Rainy Day Post #3 – A Wright Potpourri

Photos (c) Mark Hertzberg (2020)

I have promised you one more “rainy day post,” cleaning up pictures that have been waiting on my desktop for the right context to post them in. This is a smattering of photos of Frank Lloyd Wright sites I have visited in one context or another since July 2018. While I shoot literal photos of Wright buildings (“head shots” we called them in the newsroom), I also look for photos of details of Wright’s designs. I am generally not sharing interior photos of private homes. I try to avoid looking at other photographers’ interpretations of Wright buildings before I visit them so that I see the structures through my own eye and lens, rather than possibly copy another photographer’s vision.

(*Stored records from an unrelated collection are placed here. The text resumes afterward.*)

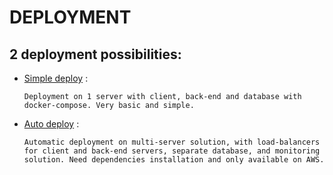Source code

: # DEPLOYMENT

## 2 deployment possibilities:
-   [Simple deploy](/.cloud/simple_deploy) :
    
        Deployment on 1 server with client, back-end and database with docker-compose. Very basic and simple.

-   [Auto deploy](/.cloud/auto_deploy) :

        Automatic deployment on multi-server solution, with load-balancers for client and back-end servers, separate database, and monitoring solution. Need dependencies installation and only available on AWS.
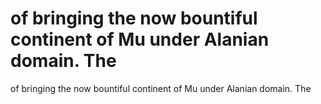 # of bringing the now bountiful continent of Mu under Alanian domain. The

of bringing the now bountiful continent of Mu under Alanian domain. The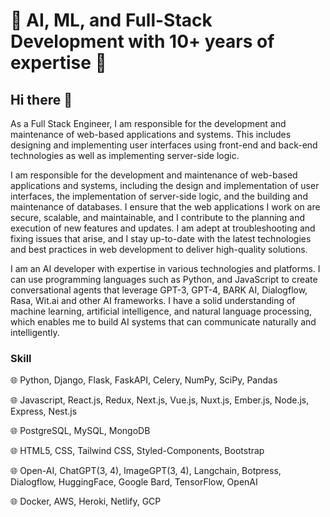 
# 🚀 AI, ML, and Full-Stack Development with 10+ years of expertise 🚀


## Hi there 👋
As a Full Stack Engineer, I am responsible for the development and maintenance of web-based applications and systems. This includes designing and implementing user interfaces using front-end and back-end technologies as well as implementing server-side logic.

I am responsible for the development and maintenance of web-based applications and systems, including the design and implementation of user interfaces, the implementation of server-side logic, and the building and maintenance of databases. I ensure that the web applications I work on are secure, scalable, and maintainable, and I contribute to the planning and execution of new features and updates. I am adept at troubleshooting and fixing issues that arise, and I stay up-to-date with the latest technologies and best practices in web development to deliver high-quality solutions.

I am an AI developer with expertise in various technologies and platforms. I can use programming languages such as Python, and JavaScript to create conversational agents that leverage GPT-3, GPT-4, BARK AI, Dialogflow, Rasa, Wit.ai and other AI frameworks. I have a solid understanding of machine learning, artificial intelligence, and natural language processing, which enables me to build AI systems that can communicate naturally and intelligently.


### Skill
 
🌐 Python, Django, Flask, FaskAPI, Celery, NumPy, SciPy, Pandas

🌐 Javascript, React.js, Redux, Next.js, Vue.js, Nuxt.js, Ember.js, Node.js, Express, Nest.js

🌐 PostgreSQL, MySQL, MongoDB

🌐 HTML5, CSS, Tailwind CSS, Styled-Components, Bootstrap

🌐 Open-AI, ChatGPT(3, 4), ImageGPT(3, 4), Langchain, Botpress, Dialogflow, HuggingFace,  Google Bard, TensorFlow, OpenAI

🌐 Docker, AWS, Heroki, Netlify, GCP

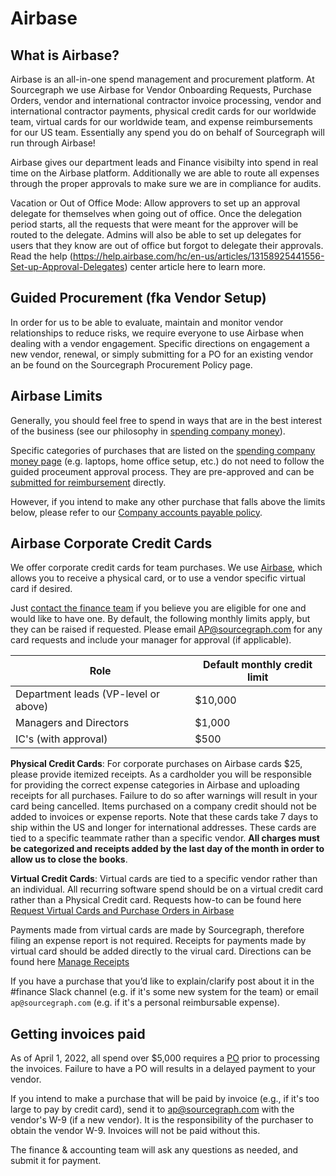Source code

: # Airbase 

## What is Airbase?

Airbase is an all-in-one spend management and procurement platform. At Sourcegraph we use Airbase for Vendor Onboarding Requests, Purchase Orders, vendor and international contractor invoice processing, vendor and international contractor payments, physical credit cards for our worldwide team, virtual cards for our worldwide team, and expense reimbursements for our US team. Essentially any spend you do on behalf of Sourcegraph will run through Airbase!

Airbase gives our department leads and Finance visibilty into spend in real time on the Airbase platform. Additionally we are able to route all expenses through the proper approvals to make sure we are in compliance for audits.

Vacation or Out of Office Mode: Allow approvers to set up an approval delegate for themselves when going out of office. Once the delegation period starts, all the requests that were meant for the approver will be routed to the delegate. Admins will also be able to set up delegates for users that they know are out of office but forgot to delegate their approvals. Read the help (https://help.airbase.com/hc/en-us/articles/13158925441556-Set-up-Approval-Delegates) center article here to learn more.

## Guided Procurement (fka Vendor Setup)

In order for us to be able to evaluate, maintain and monitor vendor relationships to reduce risks, we require everyone to use Airbase when dealing with a vendor engagement. Specific directions on engagement a new vendor, renewal, or simply submitting for a PO for an existing vendor an be found on the Sourcegraph Procurement Policy page.

## Airbase Limits

Generally, you should feel free to spend in ways that are in the best interest of the business (see our philosophy in [spending company money](../../../benefits-pay-perks/benefits-perks/spending-company-money.md)).

Specific categories of purchases that are listed on the [spending company money page](../../../benefits-pay-perks/benefits-perks/spending-company-money.md) (e.g. laptops, home office setup, etc.) do not need to follow the guided proceument approval process. They are pre-approved and can be [submitted for reimbursement](../../../benefits-pay-perks/pay-expenses/expenses/index.md) directly.

However, if you intend to make any other purchase that falls above the limits below, please refer to our [Company accounts payable policy](ap.md).

## Airbase Corporate Credit Cards

We offer corporate credit cards for team purchases. We use [Airbase](https://dashboard.airbase.io/home), which allows you to receive a physical card, or to use a vendor specific virtual card if desired.

Just [contact the finance team](../index.md#contact) if you believe you are eligible for one and would like to have one. By default, the following monthly limits apply, but they can be raised if requested. Please email AP@sourcegraph.com for any card requests and include your manager for approval (if applicable).

| Role                                 | Default monthly credit limit |
| ------------------------------------ | ---------------------------- |
| Department leads (VP-level or above) | $10,000                      |
| Managers and Directors               | $1,000                       |
| IC's (with approval)                 | $500                         |

**Physical Credit Cards**: For corporate purchases on Airbase cards $25, please provide itemized receipts. As a cardholder you will be responsible for providing the correct expense categories in Airbase and uploading receipts for all purchases. Failure to do so after warnings will result in your card being cancelled. Items purchased on a company credit should not be added to invoices or expense reports. Note that these cards take 7 days to ship within the US and longer for international addresses. These cards are tied to a specific teammate rather than a specific vendor. **All charges must be categorized and receipts added by the last day of the month in order to allow us to close the books**.

**Virtual Credit Cards**: Virtual cards are tied to a specific vendor rather than an individual. All recurring software spend should be on a virtual credit card rather than a Physical Credit card. Requests how-to can be found here [Request Virtual Cards and Purchase Orders in Airbase](https://help.airbase.com/hc/en-us/articles/4407660486164-Request-Virtual-Cards-and-Purchase-Orders-in-Airbase-)

Payments made from virtual cards are made by Sourcegraph, therefore filing an expense report is not required. Receipts for payments made by virtual card should be added directly to the virual card. Directions can be found here [Manage Receipts](https://help.airbase.com/hc/en-us/articles/360053509271-Manage-Receipts-in-Receipt-Inbox-)

If you have a purchase that you’d like to explain/clarify post about it in the #finance Slack channel (e.g. if it's some new system for the team) or email `ap@sourcegraph.com` (e.g. if it's a personal reimbursable expense).

## Getting invoices paid

As of April 1, 2022, all spend over $5,000 requires a [PO](ap.md#policy-objectives) prior to processing the invoices. Failure to have a PO will results in a delayed payment to your vendor.

If you intend to make a purchase that will be paid by invoice (e.g., if it's too large to pay by credit card), send it to [ap@sourcegraph.com](mailto:ap@sourcegraph.com) with the vendor's W-9 (if a new vendor). It is the responsibility of the purchaser to obtain the vendor W-9. Invoices will not be paid without this.

The finance & accounting team will ask any questions as needed, and submit it for payment.
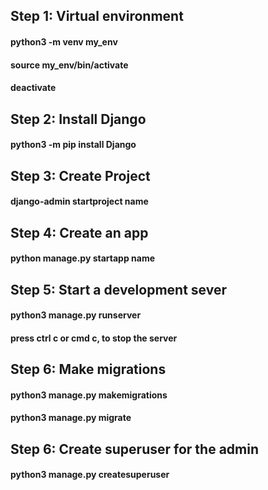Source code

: ## Step 1: Virtual environment
#### python3 -m venv my_env
#### source my_env/bin/activate
#### deactivate

## Step 2: Install Django
#### python3 -m pip install Django

## Step 3: Create Project
#### django-admin startproject name

## Step 4: Create an app
#### python manage.py startapp name

## Step 5: Start a development sever
#### python3 manage.py runserver
#### press ctrl c or cmd c, to stop the server

## Step 6: Make migrations
#### python3 manage.py makemigrations
#### python3 manage.py migrate

## Step 6: Create superuser for the admin
#### python3 manage.py createsuperuser

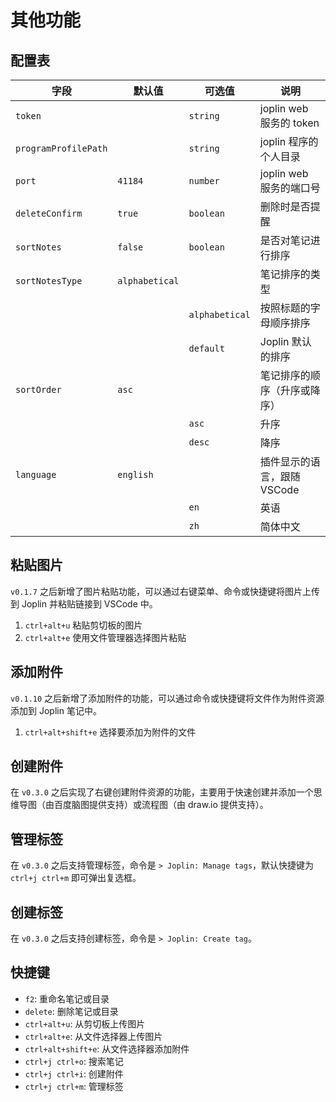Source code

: # 其他功能

## 配置表

| 字段                 | 默认值         | 可选值         | 说明                         |
| -------------------- | -------------- | -------------- | ---------------------------- |
| `token`              |                | `string`       | joplin web 服务的 token      |
| `programProfilePath` |                | `string`       | joplin 程序的个人目录        |
| `port`               | `41184`        | `number`       | joplin web 服务的端口号      |
| `deleteConfirm`      | `true`         | `boolean`      | 删除时是否提醒               |
| `sortNotes`          | `false`        | `boolean`      | 是否对笔记进行排序           |
| `sortNotesType`      | `alphabetical` |                | 笔记排序的类型               |
|                      |                | `alphabetical` | 按照标题的字母顺序排序       |
|                      |                | `default`      | Joplin 默认的排序            |
| `sortOrder`          | `asc`          |                | 笔记排序的顺序（升序或降序） |
|                      |                | `asc`          | 升序                         |
|                      |                | `desc`         | 降序                         |
| `language`           | `english`      |                | 插件显示的语言，跟随 VSCode  |
|                      |                | `en`           | 英语                         |
|                      |                | `zh`           | 简体中文                     |

## 粘贴图片

`v0.1.7` 之后新增了图片粘贴功能，可以通过右键菜单、命令或快捷键将图片上传到 Joplin 并粘贴链接到 VSCode 中。

1. `ctrl+alt+u` 粘贴剪切板的图片
2. `ctrl+alt+e` 使用文件管理器选择图片粘贴

## 添加附件

`v0.1.10` 之后新增了添加附件的功能，可以通过命令或快捷键将文件作为附件资源添加到 Joplin 笔记中。

1. `ctrl+alt+shift+e` 选择要添加为附件的文件

## 创建附件

在 `v0.3.0` 之后实现了右键创建附件资源的功能，主要用于快速创建并添加一个思维导图（由百度脑图提供支持）或流程图（由 draw.io 提供支持）。

## 管理标签

在 `v0.3.0` 之后支持管理标签，命令是 `> Joplin: Manage tags`，默认快捷键为 `ctrl+j ctrl+m` 即可弹出复选框。

## 创建标签

在 `v0.3.0` 之后支持创建标签，命令是 `> Joplin: Create tag`。

## 快捷键

- `f2`: 重命名笔记或目录
- `delete`: 删除笔记或目录
- `ctrl+alt+u`: 从剪切板上传图片
- `ctrl+alt+e`: 从文件选择器上传图片
- `ctrl+alt+shift+e`: 从文件选择器添加附件
- `ctrl+j ctrl+o`: 搜索笔记
- `ctrl+j ctrl+i`: 创建附件
- `ctrl+j ctrl+m`: 管理标签
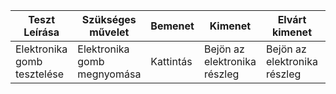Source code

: | Teszt Leírása                                              | Szükséges művelet                         | Bemenet                       | Kimenet                                          | Elvárt kimenet                                         | Teszt eredménye |
|------------------------------------------------------------|-------------------------------------------|-------------------------------|--------------------------------------------------|--------------------------------------------------------|-----------------|
| Elektronika gomb tesztelése      			 			 	 | Elektronika gomb megnyomása				 | Kattintás 				 	 | Bejön az elektronika részleg				    	| Bejön az elektronika részleg						 	 | Átment          |
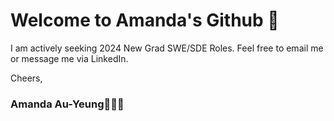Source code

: 

<!---
amandaay/amandaay is a ✨ special ✨ repository because its `README.md` (this file) appears on your GitHub profile.
You can click the Preview link to take a look at your changes.
--->
# Welcome to Amanda's Github 👾

I am actively seeking 2024 New Grad SWE/SDE Roles. Feel free to email me or message me via LinkedIn. 

Cheers,
### Amanda Au-Yeung👩🏻‍💻
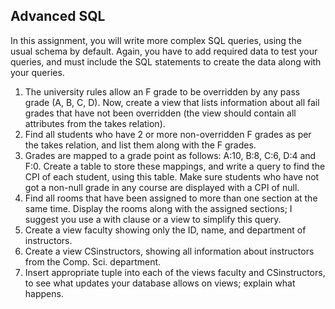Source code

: ## Advanced SQL

In this assignment, you will write more complex SQL queries, using the usual schema by default. Again, you have to add required data to test your queries, and must include the SQL statements to create the data along with your queries.

1. The university rules allow an F grade to be overridden by any pass grade (A, B, C, D). Now, create a view that lists information about all fail grades that have not been overridden (the view should contain all attributes from the takes relation).
2. Find all students who have 2 or more non-overridden F grades as per the takes relation, and list them along with the F grades.
3. Grades are mapped to a grade point as follows: A:10, B:8, C:6, D:4 and F:0. Create a table to store these mappings, and write a query to find the CPI of each student, using this table. Make sure students who have not got a non-null grade in any course are displayed with a CPI of null.
4. Find all rooms that have been assigned to more than one section at the same time. Display the rooms along with the assigned sections; I suggest you use a with clause or a view to simplify this query.
5. Create a view faculty showing only the ID, name, and department of instructors.
6. Create a view CSinstructors, showing all information about instructors from the Comp. Sci. department.
7. Insert appropriate tuple into each of the views faculty and CSinstructors, to see what updates your database allows on views; explain what happens.
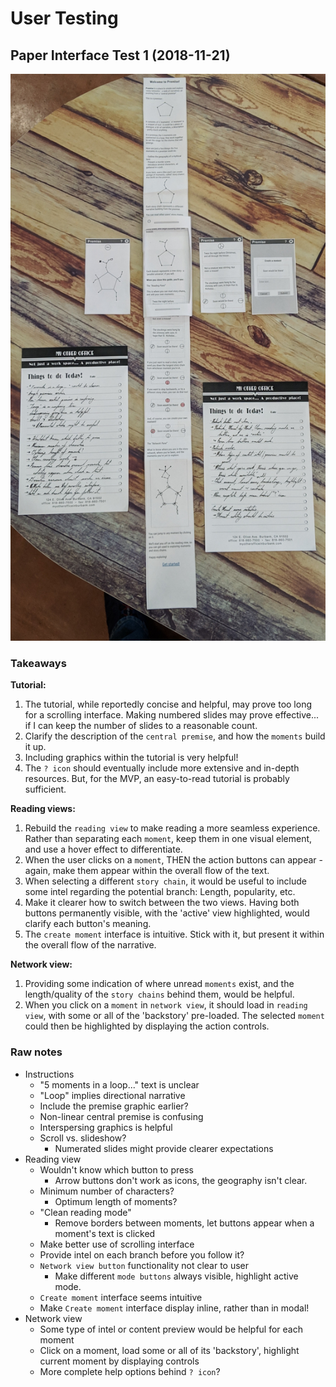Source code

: # User Testing

## Paper Interface Test 1 (2018-11-21)

![Paper Interface Test 1](https://github.com/sjlutterbie/storychain-dev-notes/blob/paper-testing/user-feedback/paperTest1.jpg)

### Takeaways

__Tutorial:__
1. The tutorial, while reportedly concise and helpful, may prove too long for
  a scrolling interface. Making numbered slides may prove effective... if I can
  keep the number of slides to a reasonable count.
2. Clarify the description of the `central premise`, and how the `moments` build it up.
3. Including graphics within the tutorial is very helpful!
4. The `? icon` should eventually include more extensive and in-depth resources. But,
    for the MVP, an easy-to-read tutorial is probably sufficient.

__Reading views:__
1. Rebuild the `reading view` to make reading a more seamless experience. Rather
    than separating each `moment`, keep them in one visual element, and use a
    hover effect to differentiate.
2. When the user clicks on a `moment`, THEN the action buttons can appear - 
    again, make them appear within the overall flow of the text.
3. When selecting a different `story chain`, it would be useful to include some
    intel regarding the potential branch: Length, popularity, etc.
4. Make it clearer how to switch between the two views. Having both buttons
    permanently visible, with the 'active' view highlighted, would clarify
    each button's meaning.
5. The `create moment` interface is intuitive. Stick with it, but present it
    within the overall flow of the narrative.

__Network view:__
1. Providing some indication of where unread `moments` exist, and the
    length/quality of the `story chains` behind them, would be helpful.
2. When you click on a `moment` in `network view`, it should load in `reading
    view`, with some or all of the 'backstory' pre-loaded. The selected `moment`
    could then be highlighted by displaying the action controls.

### Raw notes

* Instructions
  *  "5 moments in a loop..." text is unclear
    *  "Loop" implies directional narrative
  * Include the premise graphic earlier?
  *  Non-linear central premise is confusing
  * Interspersing graphics is helpful
  * Scroll vs. slideshow?
    * Numerated slides might provide clearer expectations
* Reading view
  * Wouldn't know which button to press
    * Arrow buttons don't work as icons, the geography isn't clear.
  * Minimum number of characters?
    * Optimum length of moments?
  * "Clean reading mode"
    * Remove borders between moments, let buttons appear when a moment's text
      is clicked
  * Make better use of scrolling interface
  * Provide intel on each branch before you follow it?
  * `Network view button` functionality not clear to user
    * Make different `mode buttons` always visible, highlight active mode.
  * `Create moment` interface seems intuitive
  * Make `Create moment` interface display inline, rather than in modal!
* Network view
  * Some type of intel or content preview would be helpful for each moment
  * Click on a moment, load some or all of its 'backstory', highlight current
      moment by displaying controls
  * More complete help options behind `? icon`?

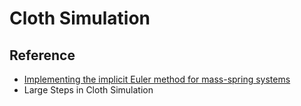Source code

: # Cloth Simulation

## Reference

* [Implementing the implicit Euler method for mass-spring systems](https://hugi.scene.org/online/hugi28/hugi%2028%20-%20coding%20corner%20uttumuttu%20implementing%20the%20implicit%20euler%20method%20for%20mass-spring%20systems.htm)
* Large Steps in Cloth Simulation
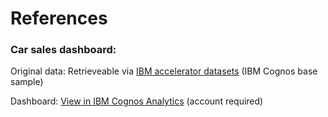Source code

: # References

### Car sales dashboard:
Original data: Retrieveable via [IBM accelerator datasets](https://accelerator.ca.analytics.ibm.com/bi/?perspective=authoring&pathRef=.public_folders%2FIBM%2BAccelerator%2BCatalog%2FContent%2FDAT00142&id=i22898C2A4DD748F79E0FC2BD017F4FE8&objRef=i22898C2A4DD748F79E0FC2BD017F4FE8&action=run&format=HTML&cmPropStr=%7B%22id%22%3A%22i22898C2A4DD748F79E0FC2BD017F4FE8%22%2C%22type%22%3A%22reportView%22%2C%22defaultName%22%3A%22DAT00142%22%2C%22permissions%22%3A%5B%22execute%22%2C%22read%22%2C%22traverse%22%5D%7D) (IBM Cognos base sample)

Dashboard: [View in IBM Cognos Analytics](https://us3.ca.analytics.ibm.com/bi/v1/disp?perspective=dashboard&pathRef=.public_folders%2FCert%2Bproject%2FCognos%2Bcert%2Bproject&action=view&mode=dashboard&subView=model000001966a06d559_00000004) (account required)
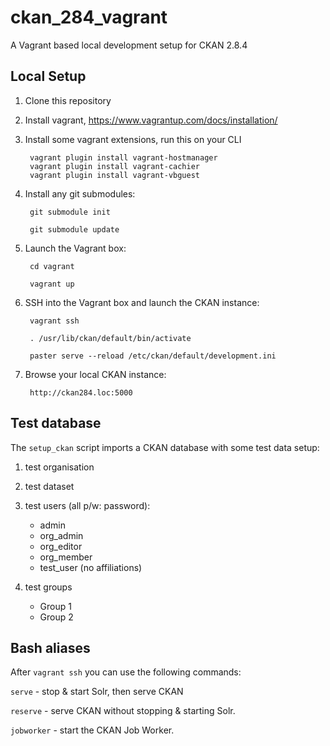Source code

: # ckan_284_vagrant
A Vagrant based local development setup for CKAN 2.8.4

## Local Setup

1. Clone this repository

1. Install vagrant, https://www.vagrantup.com/docs/installation/

1. Install some vagrant extensions, run this on your CLI

        vagrant plugin install vagrant-hostmanager
        vagrant plugin install vagrant-cachier
        vagrant plugin install vagrant-vbguest

1. Install any git submodules:

        git submodule init
        
        git submodule update

6. Launch the Vagrant box:

        cd vagrant
        
        vagrant up

7. SSH into the Vagrant box and launch the CKAN instance:

        vagrant ssh
        
        . /usr/lib/ckan/default/bin/activate
        
        paster serve --reload /etc/ckan/default/development.ini
  
8. Browse your local CKAN instance:

        http://ckan284.loc:5000

## Test database

The `setup_ckan` script imports a CKAN database with some test data setup:

1. test organisation

1. test dataset

1. test users (all p/w: password):

    - admin
    - org_admin
    - org_editor
    - org_member
    - test_user (no affiliations)

1. test groups

    - Group 1
    - Group 2

## Bash aliases

After `vagrant ssh` you can use the following commands:

`serve` - stop & start Solr, then serve CKAN

`reserve` - serve CKAN without stopping & starting Solr.

`jobworker` - start the CKAN Job Worker.
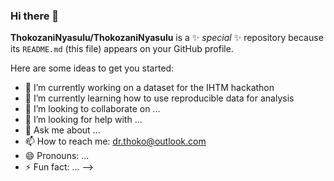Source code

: ### Hi there 👋


**ThokozaniNyasulu/ThokozaniNyasulu** is a ✨ _special_ ✨ repository because its `README.md` (this file) appears on your GitHub profile.

Here are some ideas to get you started:

- 🔭 I’m currently working on a dataset for the IHTM hackathon
- 🌱 I’m currently learning how to use reproducible data for analysis
- 👯 I’m looking to collaborate on ...
- 🤔 I’m looking for help with ...
- 💬 Ask me about ...
- 📫 How to reach me: dr.thoko@outlook.com
- 😄 Pronouns: ...
- ⚡ Fun fact: ...
-->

The photos are in chronological order, beginning with a wonderful trip to the Detroit area that July two years ago. We were with our good friends Bob and Jeanne Maushammer from Virginia. Jeanne’s exposure to Wright began when she was a teenager, hired to babysit at the Thomas P. Hardy House in Racine for Schuyler and Peterkin Seward, stewards of the house between 1957 – 1963. The Maushammers dutifully chronicle their Wright adventures in a well worn copy of William Allin Storrer’s The Architecture of Frank Lloyd Wright. I will copy and paste Jeanne’s recollections of the Hardy House from my 2006 book about the house at the end of this blog post.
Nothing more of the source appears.